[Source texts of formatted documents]
# # # # # # #

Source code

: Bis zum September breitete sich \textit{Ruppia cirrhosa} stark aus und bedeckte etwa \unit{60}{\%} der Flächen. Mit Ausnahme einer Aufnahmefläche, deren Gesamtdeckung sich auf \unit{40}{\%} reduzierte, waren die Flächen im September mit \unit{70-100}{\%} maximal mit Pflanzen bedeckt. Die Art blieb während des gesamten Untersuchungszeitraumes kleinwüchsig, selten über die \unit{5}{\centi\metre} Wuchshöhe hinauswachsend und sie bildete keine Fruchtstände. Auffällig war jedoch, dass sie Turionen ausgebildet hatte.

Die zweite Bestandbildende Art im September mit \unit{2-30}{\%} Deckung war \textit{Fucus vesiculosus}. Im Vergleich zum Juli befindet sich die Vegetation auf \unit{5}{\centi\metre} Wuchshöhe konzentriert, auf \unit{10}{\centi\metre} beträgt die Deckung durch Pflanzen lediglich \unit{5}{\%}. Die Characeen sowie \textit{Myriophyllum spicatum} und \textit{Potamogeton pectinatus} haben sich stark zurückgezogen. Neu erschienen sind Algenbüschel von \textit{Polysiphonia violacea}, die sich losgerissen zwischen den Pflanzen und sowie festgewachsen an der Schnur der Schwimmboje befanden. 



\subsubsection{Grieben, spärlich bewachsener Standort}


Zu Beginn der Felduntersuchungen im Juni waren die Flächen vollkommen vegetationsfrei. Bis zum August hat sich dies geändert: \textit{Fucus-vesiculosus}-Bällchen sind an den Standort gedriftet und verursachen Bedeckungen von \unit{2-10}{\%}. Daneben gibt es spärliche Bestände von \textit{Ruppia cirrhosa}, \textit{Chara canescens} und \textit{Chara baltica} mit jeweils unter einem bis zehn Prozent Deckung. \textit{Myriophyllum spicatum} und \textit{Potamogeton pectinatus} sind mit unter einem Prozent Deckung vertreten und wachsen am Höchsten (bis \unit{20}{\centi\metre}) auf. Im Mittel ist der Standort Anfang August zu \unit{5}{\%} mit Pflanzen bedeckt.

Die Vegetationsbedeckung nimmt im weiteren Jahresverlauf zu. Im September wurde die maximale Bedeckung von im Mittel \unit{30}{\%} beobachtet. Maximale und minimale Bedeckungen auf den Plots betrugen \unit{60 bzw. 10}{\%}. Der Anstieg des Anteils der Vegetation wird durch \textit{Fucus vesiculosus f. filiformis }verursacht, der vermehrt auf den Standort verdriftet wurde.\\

# # # # # # #

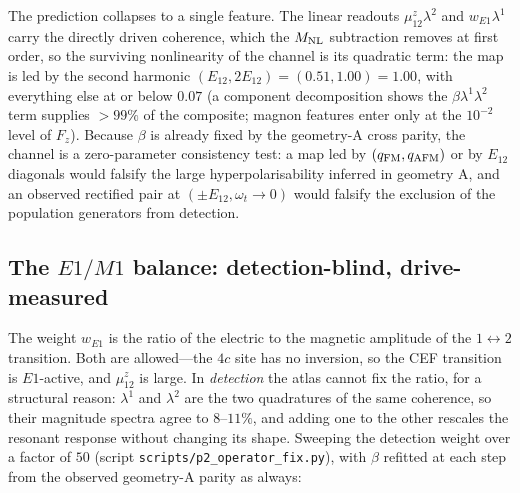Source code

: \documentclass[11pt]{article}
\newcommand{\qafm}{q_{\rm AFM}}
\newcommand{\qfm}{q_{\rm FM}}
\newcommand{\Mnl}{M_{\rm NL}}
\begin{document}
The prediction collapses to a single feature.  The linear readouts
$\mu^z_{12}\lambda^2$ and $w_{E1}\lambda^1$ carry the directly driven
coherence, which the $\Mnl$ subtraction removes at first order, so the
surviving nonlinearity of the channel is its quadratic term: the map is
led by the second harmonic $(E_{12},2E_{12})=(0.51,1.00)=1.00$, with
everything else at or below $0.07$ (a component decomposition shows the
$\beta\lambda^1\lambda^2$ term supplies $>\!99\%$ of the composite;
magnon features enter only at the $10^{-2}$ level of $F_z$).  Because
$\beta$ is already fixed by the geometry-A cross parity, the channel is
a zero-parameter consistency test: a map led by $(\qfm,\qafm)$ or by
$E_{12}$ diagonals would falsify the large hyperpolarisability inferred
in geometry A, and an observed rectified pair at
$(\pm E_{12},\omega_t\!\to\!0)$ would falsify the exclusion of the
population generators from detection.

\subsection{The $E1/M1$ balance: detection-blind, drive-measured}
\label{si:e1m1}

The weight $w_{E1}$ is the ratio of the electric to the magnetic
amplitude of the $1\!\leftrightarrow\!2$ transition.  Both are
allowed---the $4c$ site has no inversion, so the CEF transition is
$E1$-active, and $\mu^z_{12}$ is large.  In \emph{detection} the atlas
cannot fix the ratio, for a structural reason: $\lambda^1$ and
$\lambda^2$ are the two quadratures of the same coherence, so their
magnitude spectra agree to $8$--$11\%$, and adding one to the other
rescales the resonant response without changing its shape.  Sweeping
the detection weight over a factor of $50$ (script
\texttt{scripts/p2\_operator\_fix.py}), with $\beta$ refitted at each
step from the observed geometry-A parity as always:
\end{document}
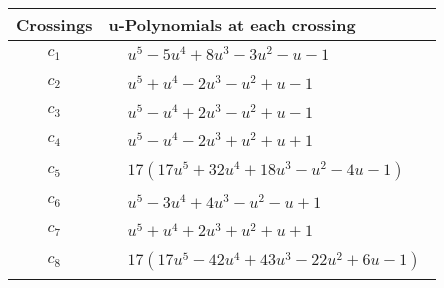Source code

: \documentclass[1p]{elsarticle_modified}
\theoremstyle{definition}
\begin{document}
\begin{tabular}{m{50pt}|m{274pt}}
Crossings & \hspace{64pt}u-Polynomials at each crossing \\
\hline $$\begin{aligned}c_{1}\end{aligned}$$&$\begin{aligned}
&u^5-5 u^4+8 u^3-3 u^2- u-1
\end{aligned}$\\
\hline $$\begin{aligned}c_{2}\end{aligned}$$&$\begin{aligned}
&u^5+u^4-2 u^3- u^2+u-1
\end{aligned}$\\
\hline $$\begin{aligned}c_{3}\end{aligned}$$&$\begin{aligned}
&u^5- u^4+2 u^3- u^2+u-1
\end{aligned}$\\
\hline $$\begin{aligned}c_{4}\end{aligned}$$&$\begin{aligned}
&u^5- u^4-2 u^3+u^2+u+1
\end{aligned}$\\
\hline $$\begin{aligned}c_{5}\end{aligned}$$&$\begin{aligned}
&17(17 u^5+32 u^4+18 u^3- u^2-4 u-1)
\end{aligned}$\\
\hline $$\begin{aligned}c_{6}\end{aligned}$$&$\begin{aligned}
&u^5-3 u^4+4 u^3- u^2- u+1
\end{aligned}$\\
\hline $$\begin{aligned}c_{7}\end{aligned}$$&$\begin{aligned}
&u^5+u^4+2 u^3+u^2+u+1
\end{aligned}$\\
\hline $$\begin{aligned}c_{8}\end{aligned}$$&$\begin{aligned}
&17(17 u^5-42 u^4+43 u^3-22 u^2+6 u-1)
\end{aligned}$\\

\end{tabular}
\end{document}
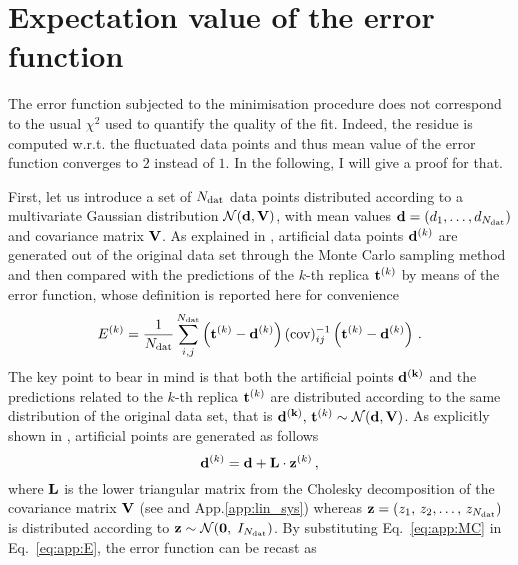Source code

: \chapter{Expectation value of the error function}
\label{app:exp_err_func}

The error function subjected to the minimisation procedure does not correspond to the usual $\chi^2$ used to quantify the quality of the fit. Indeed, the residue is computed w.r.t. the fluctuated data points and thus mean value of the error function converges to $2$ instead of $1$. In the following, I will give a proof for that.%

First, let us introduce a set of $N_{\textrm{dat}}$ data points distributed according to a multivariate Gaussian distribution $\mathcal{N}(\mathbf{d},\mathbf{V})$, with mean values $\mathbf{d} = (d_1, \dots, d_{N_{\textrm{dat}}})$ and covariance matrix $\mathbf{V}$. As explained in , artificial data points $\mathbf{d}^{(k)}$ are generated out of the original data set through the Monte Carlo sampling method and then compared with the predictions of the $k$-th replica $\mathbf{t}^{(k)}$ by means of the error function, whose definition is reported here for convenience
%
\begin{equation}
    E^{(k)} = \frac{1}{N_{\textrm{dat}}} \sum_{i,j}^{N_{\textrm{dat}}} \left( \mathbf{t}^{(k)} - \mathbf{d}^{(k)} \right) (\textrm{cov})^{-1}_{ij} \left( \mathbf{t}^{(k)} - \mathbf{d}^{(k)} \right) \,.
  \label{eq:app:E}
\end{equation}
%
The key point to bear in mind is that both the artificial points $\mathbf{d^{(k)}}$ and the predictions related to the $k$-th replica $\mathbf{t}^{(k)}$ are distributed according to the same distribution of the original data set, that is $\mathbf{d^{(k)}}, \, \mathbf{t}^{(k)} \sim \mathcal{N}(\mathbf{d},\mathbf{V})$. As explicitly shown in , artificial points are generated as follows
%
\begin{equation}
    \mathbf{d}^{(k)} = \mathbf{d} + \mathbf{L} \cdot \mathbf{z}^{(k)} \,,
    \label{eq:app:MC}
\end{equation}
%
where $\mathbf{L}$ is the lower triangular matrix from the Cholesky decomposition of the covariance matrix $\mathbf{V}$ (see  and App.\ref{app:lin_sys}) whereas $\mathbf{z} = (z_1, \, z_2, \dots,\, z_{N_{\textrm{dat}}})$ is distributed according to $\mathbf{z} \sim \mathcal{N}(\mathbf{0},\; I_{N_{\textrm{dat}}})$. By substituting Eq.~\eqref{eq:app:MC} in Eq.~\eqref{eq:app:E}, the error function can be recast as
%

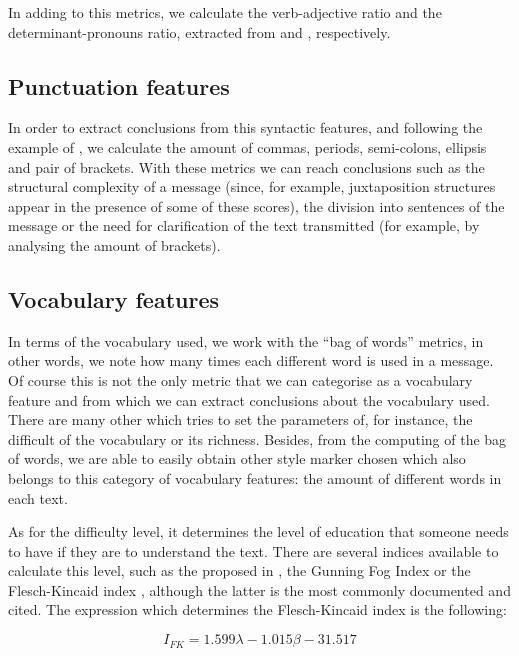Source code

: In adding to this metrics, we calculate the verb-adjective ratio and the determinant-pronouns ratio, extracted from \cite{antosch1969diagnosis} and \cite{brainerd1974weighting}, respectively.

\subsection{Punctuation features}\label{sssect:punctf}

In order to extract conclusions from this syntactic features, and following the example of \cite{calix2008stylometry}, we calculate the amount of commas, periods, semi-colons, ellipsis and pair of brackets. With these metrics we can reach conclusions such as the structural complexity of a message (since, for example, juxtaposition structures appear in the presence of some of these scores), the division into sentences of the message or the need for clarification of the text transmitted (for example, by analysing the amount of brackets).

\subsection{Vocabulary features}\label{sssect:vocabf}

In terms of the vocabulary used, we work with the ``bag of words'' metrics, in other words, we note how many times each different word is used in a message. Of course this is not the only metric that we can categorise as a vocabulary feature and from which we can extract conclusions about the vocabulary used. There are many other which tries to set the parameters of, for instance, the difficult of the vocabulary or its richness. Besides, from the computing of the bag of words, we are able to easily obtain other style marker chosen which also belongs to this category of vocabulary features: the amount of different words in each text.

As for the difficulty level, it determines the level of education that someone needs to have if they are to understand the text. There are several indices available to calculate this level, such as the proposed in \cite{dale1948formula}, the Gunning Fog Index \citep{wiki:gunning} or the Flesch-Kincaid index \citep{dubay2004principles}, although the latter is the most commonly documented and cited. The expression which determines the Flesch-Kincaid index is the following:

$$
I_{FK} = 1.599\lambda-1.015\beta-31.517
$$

# # # # # # #

All lines above that hold the string "qafm" should be copied.

\newcommand{\qafm}{q_{\rm AFM}}
a zero-parameter consistency test: a map led by $(\qfm,\qafm)$ or by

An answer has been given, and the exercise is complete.